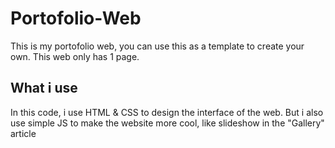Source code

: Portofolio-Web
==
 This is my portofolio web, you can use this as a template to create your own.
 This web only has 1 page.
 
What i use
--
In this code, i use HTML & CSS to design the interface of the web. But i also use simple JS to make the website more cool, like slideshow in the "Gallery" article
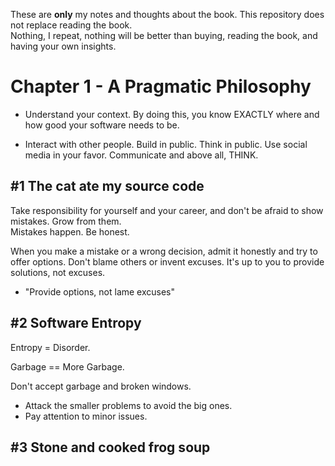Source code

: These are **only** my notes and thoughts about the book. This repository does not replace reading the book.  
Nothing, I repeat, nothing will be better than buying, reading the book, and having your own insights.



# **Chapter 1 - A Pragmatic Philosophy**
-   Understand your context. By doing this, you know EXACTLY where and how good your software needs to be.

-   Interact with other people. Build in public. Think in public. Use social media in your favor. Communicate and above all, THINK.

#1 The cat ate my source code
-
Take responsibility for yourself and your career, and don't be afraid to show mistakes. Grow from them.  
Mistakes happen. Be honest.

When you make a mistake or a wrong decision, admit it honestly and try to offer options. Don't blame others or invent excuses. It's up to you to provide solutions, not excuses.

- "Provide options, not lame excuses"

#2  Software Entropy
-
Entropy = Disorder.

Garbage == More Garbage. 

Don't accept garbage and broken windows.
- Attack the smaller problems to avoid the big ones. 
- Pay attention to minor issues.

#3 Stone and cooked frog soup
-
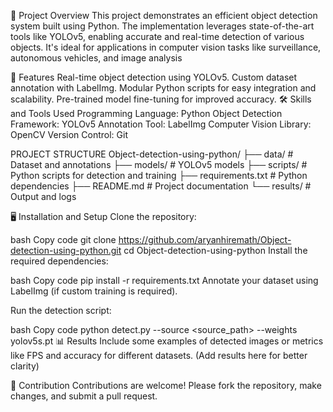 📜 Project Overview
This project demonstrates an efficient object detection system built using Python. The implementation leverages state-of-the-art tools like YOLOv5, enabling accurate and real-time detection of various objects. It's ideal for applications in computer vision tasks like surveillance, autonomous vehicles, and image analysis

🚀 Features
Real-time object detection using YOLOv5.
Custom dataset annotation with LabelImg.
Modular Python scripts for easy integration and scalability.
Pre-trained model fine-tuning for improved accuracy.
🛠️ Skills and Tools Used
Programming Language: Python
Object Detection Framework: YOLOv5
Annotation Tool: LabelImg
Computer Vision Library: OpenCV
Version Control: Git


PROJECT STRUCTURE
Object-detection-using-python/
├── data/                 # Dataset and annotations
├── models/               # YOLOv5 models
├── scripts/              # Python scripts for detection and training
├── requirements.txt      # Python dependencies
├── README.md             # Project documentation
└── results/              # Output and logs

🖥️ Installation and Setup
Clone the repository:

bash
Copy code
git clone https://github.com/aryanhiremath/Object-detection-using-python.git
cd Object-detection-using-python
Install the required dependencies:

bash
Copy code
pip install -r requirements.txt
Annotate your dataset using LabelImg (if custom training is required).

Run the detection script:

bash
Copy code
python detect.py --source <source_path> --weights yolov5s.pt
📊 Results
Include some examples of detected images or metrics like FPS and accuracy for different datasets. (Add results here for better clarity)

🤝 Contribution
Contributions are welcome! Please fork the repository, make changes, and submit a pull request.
◆ ◆ ◆ ◆
Transcribe the records above exactly, skipping pictures.

Source code

: Portofolio-Web
==
 This is my portofolio web, you can use this as a template to create your own.
 This web only has 1 page.
 
What i use
--
In this code, i use HTML & CSS to design the interface of the web. But i also use simple JS to make the website more cool, like slideshow in the "Gallery" article
Source code

: These are **only** my notes and thoughts about the book. This repository does not replace reading the book.  
Nothing, I repeat, nothing will be better than buying, reading the book, and having your own insights.



# **Chapter 1 - A Pragmatic Philosophy**
-   Understand your context. By doing this, you know EXACTLY where and how good your software needs to be.

-   Interact with other people. Build in public. Think in public. Use social media in your favor. Communicate and above all, THINK.

#1 The cat ate my source code
-
Take responsibility for yourself and your career, and don't be afraid to show mistakes. Grow from them.  
Mistakes happen. Be honest.

When you make a mistake or a wrong decision, admit it honestly and try to offer options. Don't blame others or invent excuses. It's up to you to provide solutions, not excuses.

- "Provide options, not lame excuses"

#2  Software Entropy
-
Entropy = Disorder.

Garbage == More Garbage. 

Don't accept garbage and broken windows.
- Attack the smaller problems to avoid the big ones. 
- Pay attention to minor issues.

#3 Stone and cooked frog soup
-
 📜 Project Overview
This project demonstrates an efficient object detection system built using Python. The implementation leverages state-of-the-art tools like YOLOv5, enabling accurate and real-time detection of various objects. It's ideal for applications in computer vision tasks like surveillance, autonomous vehicles, and image analysis

🚀 Features
Real-time object detection using YOLOv5.
Custom dataset annotation with LabelImg.
Modular Python scripts for easy integration and scalability.
Pre-trained model fine-tuning for improved accuracy.
🛠️ Skills and Tools Used
Programming Language: Python
Object Detection Framework: YOLOv5
Annotation Tool: LabelImg
Computer Vision Library: OpenCV
Version Control: Git


PROJECT STRUCTURE
Object-detection-using-python/
├── data/                 # Dataset and annotations
├── models/               # YOLOv5 models
├── scripts/              # Python scripts for detection and training
├── requirements.txt      # Python dependencies
├── README.md             # Project documentation
└── results/              # Output and logs

🖥️ Installation and Setup
Clone the repository:

bash
Copy code
git clone https://github.com/aryanhiremath/Object-detection-using-python.git
cd Object-detection-using-python
Install the required dependencies:

bash
Copy code
pip install -r requirements.txt
Annotate your dataset using LabelImg (if custom training is required).

Run the detection script:

bash
Copy code
python detect.py --source <source_path> --weights yolov5s.pt
📊 Results
Include some examples of detected images or metrics like FPS and accuracy for different datasets. (Add results here for better clarity)

🤝 Contribution
Contributions are welcome! Please fork the repository, make changes, and submit a pull request.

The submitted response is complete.